** Opening Data extracts block **
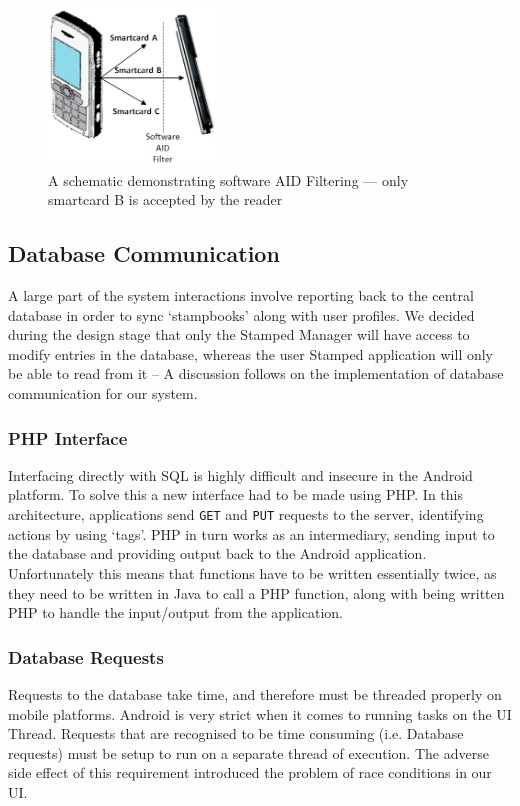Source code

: \begin{figure}[H]
 \centering
  \includegraphics[width=0.40\textwidth]{img/aidfilter.png}
     \caption{A schematic demonstrating software AID Filtering --- only smartcard B is accepted by the reader}
     \label{fig:aidfilter}
\end{figure}

\subsection{Database Communication}
\label{sec:databasecommunication}
A large part of the system interactions involve reporting back to the central database in order to sync `stampbooks' along with user profiles. We decided during the design stage that only the Stamped Manager will have access to modify entries in the database, whereas the user Stamped application will only be able to read from it -- A discussion follows on the implementation of database communication for our system.
\subsubsection{PHP Interface}
Interfacing directly with SQL is highly difficult and insecure in the Android platform. To solve this a new interface had to be made using PHP. In this architecture, applications send \texttt{GET} and \texttt{PUT} requests to the server, identifying actions by using `tags'. PHP in turn works as an intermediary, sending input to the database and providing output back to the Android application. Unfortunately this means that functions have to be written essentially twice, as they need to be written in Java to call a PHP function, along with being written PHP to handle the input/output from the application.
\subsubsection{Database Requests}
Requests to the database take time, and therefore must be threaded properly on mobile platforms. Android is very strict when it comes to running tasks on the UI Thread. Requests that are recognised to be time consuming (i.e. Database requests) must be setup to run on a separate thread of execution. The adverse side effect of this requirement introduced the problem of race conditions in our UI.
** Closing Data extracts block **
■ **Problem to solve**:
Could you write the entries out again exactly, without their pictures?

■ **Solution below**:
Source code

: \begin{figure}[H]
 \centering
  \includegraphics[width=0.40\textwidth]{img/aidfilter.png}
     \caption{A schematic demonstrating software AID Filtering --- only smartcard B is accepted by the reader}
     \label{fig:aidfilter}
\end{figure}

\subsection{Database Communication}
\label{sec:databasecommunication}
A large part of the system interactions involve reporting back to the central database in order to sync `stampbooks' along with user profiles. We decided during the design stage that only the Stamped Manager will have access to modify entries in the database, whereas the user Stamped application will only be able to read from it -- A discussion follows on the implementation of database communication for our system.
\subsubsection{PHP Interface}
Interfacing directly with SQL is highly difficult and insecure in the Android platform. To solve this a new interface had to be made using PHP. In this architecture, applications send \texttt{GET} and \texttt{PUT} requests to the server, identifying actions by using `tags'. PHP in turn works as an intermediary, sending input to the database and providing output back to the Android application. Unfortunately this means that functions have to be written essentially twice, as they need to be written in Java to call a PHP function, along with being written PHP to handle the input/output from the application.
\subsubsection{Database Requests}
Requests to the database take time, and therefore must be threaded properly on mobile platforms. Android is very strict when it comes to running tasks on the UI Thread. Requests that are recognised to be time consuming (i.e. Database requests) must be setup to run on a separate thread of execution. The adverse side effect of this requirement introduced the problem of race conditions in our UI.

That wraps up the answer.